Early next Wednesday, maids will enter the rooms at the Radisson Inn in Orlando, Fla., and commence cleaning. In most of the bathtubs they will find the usual assortment of soaps, shampoos and hair conditioners. But in a couple of rooms, those occupied by the Cal State Northridge women swimmers, the maids might find other things--like clogged drains filled with giant masses of hair.
As they head into the NCAA Division II championships next week, both the women and men--who have piled up 16 NCAA team championships in the past 13 years--will perform one of the strangest rituals in sport. They will take out cans of shaving cream and packages of disposable razors and proceed to slice away at their limbs, shaving off everything that has grown since December, when they last shaved.
They have all gone without shaving for the past eight weeks to maximize the change from hairy to hairless, giving themselves the feeling of having the slickest, smoothest bodies possible as they head into the only meet on their schedule that really matters.
For the men the shaving will mean the beginning of strange days, because when the NCAA meet ends, they will still have no hair on their arms or legs. The 15 talented male swimmers on one of the finest Division II teams in the United States will, for several weeks, appear to be contestants in a female impersonator contest.
But for the women, the shaving will mean a return to normalcy. For two months their legs have gone unshaved. At a final practice session Thursday on the CSUN campus, the parade of women emerging from the locker room could easily have been mistaken for an East German women's track team. Or an East German beauty pageant, for that matter.
"It's gross," said Tina Schnare, a freshman ranked No. 1 in Division II in the 100-meter breaststroke, who has been spared much of the embarrassment by having the good fortune to grow blond, nearly invisible hair on her legs.
"A guy was walking by one of the other girls on campus last week and I heard him say, 'That's sick. I should buy her some razors.' That's what we have to put up with. You hear things all the time."
Come on, now. What things? You mean little innocuous quips like, "There's less hair on my car's sheepskin seat covers?" Or "Hey, you got feet at the end of those legs, or paws?"
Shaving the body hair is almost mandatory among top-level swimmers. Some say it actually makes them glide more easily through the water, that any hair at all creates drag in the pool. But the real reason for the male and female shaving rituals is far more psychological than physical.
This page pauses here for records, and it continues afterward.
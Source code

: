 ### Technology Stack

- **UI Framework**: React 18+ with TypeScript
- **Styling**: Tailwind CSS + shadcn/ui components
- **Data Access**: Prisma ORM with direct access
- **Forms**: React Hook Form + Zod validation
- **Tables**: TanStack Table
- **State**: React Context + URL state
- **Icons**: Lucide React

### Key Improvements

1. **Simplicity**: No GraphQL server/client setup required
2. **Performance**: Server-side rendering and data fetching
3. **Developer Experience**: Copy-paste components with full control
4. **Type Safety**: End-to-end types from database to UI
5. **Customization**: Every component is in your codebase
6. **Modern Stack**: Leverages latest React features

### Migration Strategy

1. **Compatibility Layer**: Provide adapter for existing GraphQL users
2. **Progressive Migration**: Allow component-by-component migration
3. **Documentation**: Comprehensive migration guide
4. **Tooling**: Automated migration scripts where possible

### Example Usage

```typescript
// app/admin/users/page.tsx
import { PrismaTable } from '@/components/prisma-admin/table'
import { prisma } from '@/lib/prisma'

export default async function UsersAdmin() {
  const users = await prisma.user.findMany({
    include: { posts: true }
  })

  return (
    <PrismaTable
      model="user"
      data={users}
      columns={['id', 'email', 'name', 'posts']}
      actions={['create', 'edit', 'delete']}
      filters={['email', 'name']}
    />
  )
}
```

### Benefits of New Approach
"I guess we all know that it's mental," Schnare said. "But the mental part is so important right now."
Coach Pete Accardy says he can't remember the last time he saw a swimmer in a national meet enter the pool with any visible body hair.
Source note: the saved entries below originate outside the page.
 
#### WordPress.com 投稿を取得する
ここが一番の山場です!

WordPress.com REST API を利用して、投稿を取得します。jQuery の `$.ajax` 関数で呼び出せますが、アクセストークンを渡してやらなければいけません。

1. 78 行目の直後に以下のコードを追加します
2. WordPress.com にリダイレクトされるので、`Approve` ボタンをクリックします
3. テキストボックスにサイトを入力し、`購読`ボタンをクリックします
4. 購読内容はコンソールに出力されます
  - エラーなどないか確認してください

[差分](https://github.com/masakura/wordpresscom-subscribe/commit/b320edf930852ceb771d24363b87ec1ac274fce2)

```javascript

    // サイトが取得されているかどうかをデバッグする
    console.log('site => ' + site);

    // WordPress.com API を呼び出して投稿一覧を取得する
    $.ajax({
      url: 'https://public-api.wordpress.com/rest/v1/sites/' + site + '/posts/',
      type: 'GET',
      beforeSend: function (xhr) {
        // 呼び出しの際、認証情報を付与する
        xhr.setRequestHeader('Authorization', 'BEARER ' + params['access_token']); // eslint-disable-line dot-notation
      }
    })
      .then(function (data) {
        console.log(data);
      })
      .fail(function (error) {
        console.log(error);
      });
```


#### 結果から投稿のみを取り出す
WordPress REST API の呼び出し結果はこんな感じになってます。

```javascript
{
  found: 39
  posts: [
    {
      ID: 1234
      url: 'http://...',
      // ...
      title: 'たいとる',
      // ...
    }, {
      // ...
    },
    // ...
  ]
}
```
"It gives the swimmer a completely different feeling," he said, "a feeling of weightlessness. You almost can't feel your arms or legs. Hair follicles transmit the sensation of the moving water. When you get rid of all the hair, you feel so much stronger and smoother. It's a strange feeling.
"But most of it is in the mind."
Wrong, Pete. Most of it is in the drain.
The women will hold shaving parties at the hotel the night before the meet begins. They laugh, tell each other their legs look a lot like Steve Garvey's forearms and go about the business of shearing their way to skin.
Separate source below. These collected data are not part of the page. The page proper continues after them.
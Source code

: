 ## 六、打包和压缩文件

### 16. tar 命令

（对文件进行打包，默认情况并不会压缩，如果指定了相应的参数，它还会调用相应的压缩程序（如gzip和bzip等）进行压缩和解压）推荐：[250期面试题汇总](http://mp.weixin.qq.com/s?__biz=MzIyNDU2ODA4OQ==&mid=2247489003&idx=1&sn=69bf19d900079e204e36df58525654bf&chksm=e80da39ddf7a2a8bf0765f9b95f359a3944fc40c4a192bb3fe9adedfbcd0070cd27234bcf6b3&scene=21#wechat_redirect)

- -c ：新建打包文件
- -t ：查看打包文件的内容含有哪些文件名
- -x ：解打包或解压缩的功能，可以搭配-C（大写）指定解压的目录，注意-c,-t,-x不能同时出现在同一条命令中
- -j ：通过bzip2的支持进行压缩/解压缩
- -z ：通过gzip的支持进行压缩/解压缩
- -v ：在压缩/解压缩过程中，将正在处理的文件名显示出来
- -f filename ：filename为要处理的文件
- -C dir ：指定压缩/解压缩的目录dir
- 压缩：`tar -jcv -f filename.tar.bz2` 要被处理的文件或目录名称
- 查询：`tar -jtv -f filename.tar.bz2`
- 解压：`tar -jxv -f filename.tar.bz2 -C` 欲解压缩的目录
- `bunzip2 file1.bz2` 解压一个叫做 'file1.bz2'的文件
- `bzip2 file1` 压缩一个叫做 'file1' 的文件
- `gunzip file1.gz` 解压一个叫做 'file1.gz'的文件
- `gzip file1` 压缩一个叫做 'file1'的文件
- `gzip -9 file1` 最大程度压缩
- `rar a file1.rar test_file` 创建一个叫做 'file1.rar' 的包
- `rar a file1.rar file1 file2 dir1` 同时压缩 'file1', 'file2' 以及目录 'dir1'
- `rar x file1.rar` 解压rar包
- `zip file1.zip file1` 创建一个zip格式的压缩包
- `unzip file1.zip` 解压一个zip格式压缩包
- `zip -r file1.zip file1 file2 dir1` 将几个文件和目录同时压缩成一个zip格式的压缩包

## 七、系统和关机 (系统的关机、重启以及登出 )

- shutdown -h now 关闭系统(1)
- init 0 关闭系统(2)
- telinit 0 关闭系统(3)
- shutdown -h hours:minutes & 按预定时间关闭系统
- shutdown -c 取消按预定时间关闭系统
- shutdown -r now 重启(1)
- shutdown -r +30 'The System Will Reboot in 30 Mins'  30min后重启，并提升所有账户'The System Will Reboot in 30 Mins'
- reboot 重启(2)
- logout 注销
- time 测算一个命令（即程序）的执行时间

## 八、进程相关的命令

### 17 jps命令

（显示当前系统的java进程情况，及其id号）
"After not having shaved for so long, first we have to start with things like barber's clippers," said Jude Kylander, a Pennsylvania import who has been going through the ritual since ninth grade. "We pile into the bathrooms with a lot of razors and go at it."
When CSUN's Kathy Slaten began complaining of pain in her pitching hand recently, a lot of people were concerned. After several examinations, doctors found the problem. And the problem, while certainly not funny to anyone except opposing batters, has a medical name that has to rank high on anybody's "Why People Make Fun of Doctors" list:
Carpal Tunnel Syndrome.
It is a slight strain of ligaments and tendons caused by gripping the softball too tightly.
But what Carpal Tunnel Syndrome sounds like is a rare psychological problem found exclusively among fishermen--the unnatural fear of catching a carp too large to fit through New York's Holland Tunnel.
Despite the problem, Slaten said she will continue pitching for CSUN, which begins its California Collegiate Athletic Assn. schedule Saturday with a game at home against Cal State Bakersfield.
The price is wrong: When Liz Enright found herself on the set of the TV game show "The Price Is Right," she could hardly believe it. She and CSUN basketball teammate Denise Sitton had obtained tickets for the show and Enright was shocked when she was picked from the crowd to be a contestant.